相続登記義務化について
不動産の所有者が亡くなった場合、その相続人の方が相続の際に行う必要がある手続きの一つとして、「相続登記」があります。
しかし、この相続登記は、これまで行わなくても罰則が課せられなかったため、手続きをせずにそのまま放置しておかれた方もおられました。
ところが、相続登記がなされないことで、所有者が特定できず「有効な土地利用ができない」ということが、東北大震災をきっかけに国レベルで大いに問題となりました。
すなわち、例えば公共事業を行いたくても、当該土地の所有者が不明であるならば、当該土地に勝手に手をつけることはできず、結局公共事業が阻害されてしまう等の問題点が表面化してきました。
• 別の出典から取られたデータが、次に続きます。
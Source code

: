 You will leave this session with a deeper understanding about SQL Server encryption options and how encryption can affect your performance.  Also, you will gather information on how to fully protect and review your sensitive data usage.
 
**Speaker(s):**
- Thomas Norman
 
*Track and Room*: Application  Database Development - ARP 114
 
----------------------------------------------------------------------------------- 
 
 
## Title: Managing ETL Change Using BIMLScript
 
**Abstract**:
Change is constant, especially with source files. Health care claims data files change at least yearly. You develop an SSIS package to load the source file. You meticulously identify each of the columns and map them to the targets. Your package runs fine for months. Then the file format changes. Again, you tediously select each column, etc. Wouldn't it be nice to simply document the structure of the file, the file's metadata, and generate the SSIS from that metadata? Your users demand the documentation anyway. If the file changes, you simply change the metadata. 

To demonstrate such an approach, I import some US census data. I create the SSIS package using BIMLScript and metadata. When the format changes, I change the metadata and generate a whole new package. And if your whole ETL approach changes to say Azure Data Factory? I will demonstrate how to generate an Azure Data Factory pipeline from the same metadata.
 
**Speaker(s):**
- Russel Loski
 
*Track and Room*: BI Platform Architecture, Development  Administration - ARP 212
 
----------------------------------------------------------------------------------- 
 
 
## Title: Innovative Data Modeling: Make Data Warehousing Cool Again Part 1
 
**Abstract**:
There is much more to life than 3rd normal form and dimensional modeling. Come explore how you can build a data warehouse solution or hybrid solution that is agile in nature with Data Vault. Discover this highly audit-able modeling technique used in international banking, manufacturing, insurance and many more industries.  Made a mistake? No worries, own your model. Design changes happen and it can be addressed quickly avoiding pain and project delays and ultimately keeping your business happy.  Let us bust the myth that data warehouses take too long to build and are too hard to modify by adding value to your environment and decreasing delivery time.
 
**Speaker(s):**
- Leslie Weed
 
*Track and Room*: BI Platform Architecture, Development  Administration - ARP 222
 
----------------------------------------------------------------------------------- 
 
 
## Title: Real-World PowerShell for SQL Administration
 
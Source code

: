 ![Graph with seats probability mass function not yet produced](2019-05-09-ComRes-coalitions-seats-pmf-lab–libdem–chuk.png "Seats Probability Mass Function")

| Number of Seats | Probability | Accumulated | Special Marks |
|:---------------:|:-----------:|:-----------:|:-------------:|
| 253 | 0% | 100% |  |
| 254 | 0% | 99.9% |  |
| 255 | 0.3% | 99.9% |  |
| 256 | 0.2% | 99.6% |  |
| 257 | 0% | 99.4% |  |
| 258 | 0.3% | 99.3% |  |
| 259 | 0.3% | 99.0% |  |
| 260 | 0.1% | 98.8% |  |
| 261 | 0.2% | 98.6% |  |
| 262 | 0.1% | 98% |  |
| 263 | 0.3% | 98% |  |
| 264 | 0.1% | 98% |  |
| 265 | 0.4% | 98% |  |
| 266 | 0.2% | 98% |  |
一説によると、日本全国の所有者不明土地の総面積は、九州の面積に匹敵すると言われています。そこで、不動産登記簿を確認すれば、現在の所有者が判別できるようにするために、法律が改正されて相続登記の申請義務化が規定されることになりました。
具体的には、相続により(遺言による場合も含みます)不動産を取得した相続人は、相続により所有権を取得したことを知った日から3年以内に相続登記の申請をしなければならないこととされました。
また、遺産分割協議の成立により不動産を取得した相続人は、遺産分割協議が成立した日から3年以内に、その内容を踏まえた登記の申請をしなければならないこととされました。そして、正当な理由がないにもかかわらず、申請をしなかった相続人に対しては10万円以下の過料に処する旨の制裁規定が設けられました。